Project structure – where things go?

Aery32 Software Framework provides a complete project structure to start AVR32 development right away. You just start coding and adding your files. The default project directory structure looks like this:

projectname/
    aery32/
        ...
    board.cpp
    board.h
    main.cpp
    Makefile
    settings.h

It is intended that you work under the root directory most of the time as that is the place where you keep adding your .c, .cpp and .h source files. Notice that Aery32 Framework is a C/C++ framework and thus you can write your code in both C and C++. Just put the C code in .c files and C++ code in .cpp files.

The following subsections define each part of the default project structure in alphabetic order as they are listed above.

Aery32 library, aery32/

The directory called aery32/ contains the source files of the Aery32 library. The archive of the library (.a file) appears in this directory after the first compile process. The aery32/ subdirectory within the aery32/ contains the header files of the library. Additionally, linker scripts, which are essential files to define the MCU memory structure are kept under this directory.

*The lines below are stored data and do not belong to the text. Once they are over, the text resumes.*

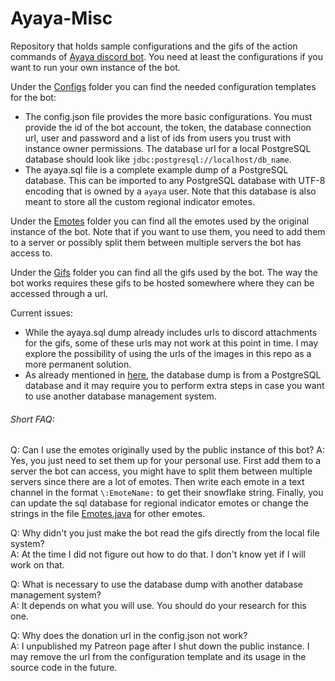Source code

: # Ayaya-Misc

Repository that holds sample configurations and the gifs of the action commands of [Ayaya discord bot](https://github.com/Ayaya-Team/Ayaya-Bot/tree/master).
You need at least the configurations if you want to run your own instance of the bot.

Under the [Configs](https://github.com/Ayaya-Team/Ayaya-Misc/tree/main/Configs) folder you can find the needed configuration templates for the bot:
- The config.json file provides the more basic configurations. You must provide the id of the bot account, the token, the database connection url, user and password and a list of ids from users you trust with instance owner permissions. The database url for a local PostgreSQL database should look like `jdbc:postgresql://localhost/db_name`.
- The ayaya.sql file is a complete example dump of a PostgreSQL database. This can be imported to any PostgreSQL database with UTF-8 encoding that is owned by a `ayaya` user. Note that this database is also meant to store all the custom regional indicator emotes.

Under the [Emotes](https://github.com/Ayaya-Team/Ayaya-Misc/tree/main/Emotes) folder you can find all the emotes used by the original instance of the bot. Note that if you want to use them, you need to add them to a server or possibly split them between multiple servers the bot has access to.

Under the [Gifs](https://github.com/Ayaya-Team/Ayaya-Misc/tree/main/Gifs) folder you can find all the gifs used by the bot. The way the bot works requires these gifs to be hosted somewhere where they can be accessed through a url.

Current issues:
- While the ayaya.sql dump already includes urls to discord attachments for the gifs, some of these urls may not work at this point in time. I may explore the possibility of using the urls of the images in this repo as a more permanent solution.
- As already mentioned in [here](https://github.com/Ayaya-Team/Ayaya-Bot/tree/master), the database dump is from a PostgreSQL database and it may require you to perform extra steps in case you want to use another database management system.

###### Short FAQ:

Q: Can I use the emotes originally used by the public instance of this bot?
A: Yes, you just need to set them up for your personal use. First add them to a server the bot can access, you might have to split them between multiple servers since there are a lot of emotes. Then write each emote in a text channel in the format `\:EmoteName:` to get their snowflake string. Finally, you can update the sql database for regional indicator emotes or change the strings in the file [Emotes.java](https://github.com/Ayaya-Team/Ayaya-Bot/tree/master/src/main/java/ayaya/core/Emotes.java) for other emotes.

Q: Why didn't you just make the bot read the gifs directly from the local file system?  
A: At the time I did not figure out how to do that. I don't know yet if I will work on that.

Q: What is necessary to use the database dump with another database management system?  
A: It depends on what you will use. You should do your research for this one.

Q: Why does the donation url in the config.json not work?  
A: I unpublished my Patreon page after I shut down the public instance. I may remove the url from the configuration template and its usage in the source code in the future.

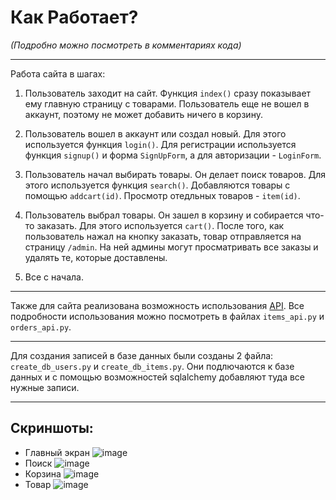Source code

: # Как Работает?

_(Подробно можно посмотреть в комментариях кода)_
______________________________
Работа сайта в шагах:

1. Пользователь заходит на сайт. Функция `index()` сразу показывает ему главную страницу с товарами. Пользователь еще не вошел в аккаунт, поэтому не может добавить ничего в корзину.

2. Пользователь вошел в аккаунт или создал новый. Для этого используется функция `login()`. Для регистрации используется функция `signup()` и форма `SignUpForm`, а для авторизации - `LoginForm`.

3. Пользователь начал выбирать товары. Он делает поиск товаров. Для этого используется функция `search()`. Добавляются товары с помощью `addcart(id)`. Просмотр отедльных товаров - `item(id)`.

4. Пользователь выбрал товары. Он зашел в корзину и собирается что-то заказать. Для этого используется `cart()`. После того, как пользователь нажал на кнопку заказать, товар отправляется на страницу `/admin`. На ней админы могут просматривать все заказы и удалять те, которые доставлены.

5. Все с начала.

________________
Также для сайта реализована возможность использования [API](https://www.geeksforgeeks.org/python-build-a-rest-api-using-flask/). Все подробности использования можно посмотреть в файлах `items_api.py` и `orders_api.py`.
____________________
Для создания записей в базе данных были созданы 2 файла: `create_db_users.py` и  `create_db_items.py`. Они подлючаются к базе данных и с помощью возможностей sqlalchemy добавляют туда все нужные записи.
_______________________
## Скриншоты:
- Главный экран
![image](https://github.com/DomiStjls/Web_Project/assets/123009141/ef469fc1-faab-486e-a225-e1eb5b22e536)
- Поиск
![image](https://github.com/DomiStjls/Web_Project/assets/123009141/9eec0a4f-1544-4362-939d-a28a29489cc0)
- Корзина
![image](https://github.com/DomiStjls/Web_Project/assets/123009141/dc9a8c23-3455-4b94-952b-97e6208d3390)
- Товар
![image](https://github.com/DomiStjls/Web_Project/assets/123009141/c1f3a359-3d35-40c7-881f-397b4c527f00)
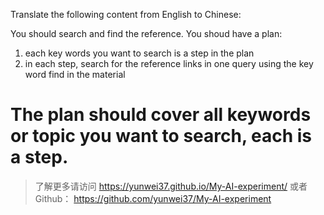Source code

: Translate the following content from English to Chinese:

You should search and find the reference.
You shoud have a plan:

1. each key words you want to search is a step in the plan
2. in each step, search for the reference links in one query using the key word find in the material

The plan should cover all keywords or topic you want to search, each is a step.
==================================================


> 了解更多请访问 <https://yunwei37.github.io/My-AI-experiment/> 或者 Github： <https://github.com/yunwei37/My-AI-experiment>
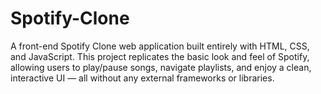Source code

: # Spotify-Clone
A front-end Spotify Clone web application built entirely with HTML, CSS, and JavaScript. This project replicates the basic look and feel of Spotify, allowing users to play/pause songs, navigate playlists, and enjoy a clean, interactive UI — all without any external frameworks or libraries.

Take a look at the ldscripts/ subdirectory if you are curious.

Note

Although you can, you should not need to hassle with any file under this directory.

Main source file, main.cpp

The main.cpp source file contains the default main function where to start building your project. First the board.h header file has been included. This file includes your application specific function prototypes, which are defined in board.cpp. For your convenience a small board::init() function is provided by default. This function is called within the main function at line 15 and is the first function call. The second function call before the empty main loop sets the LED pin high.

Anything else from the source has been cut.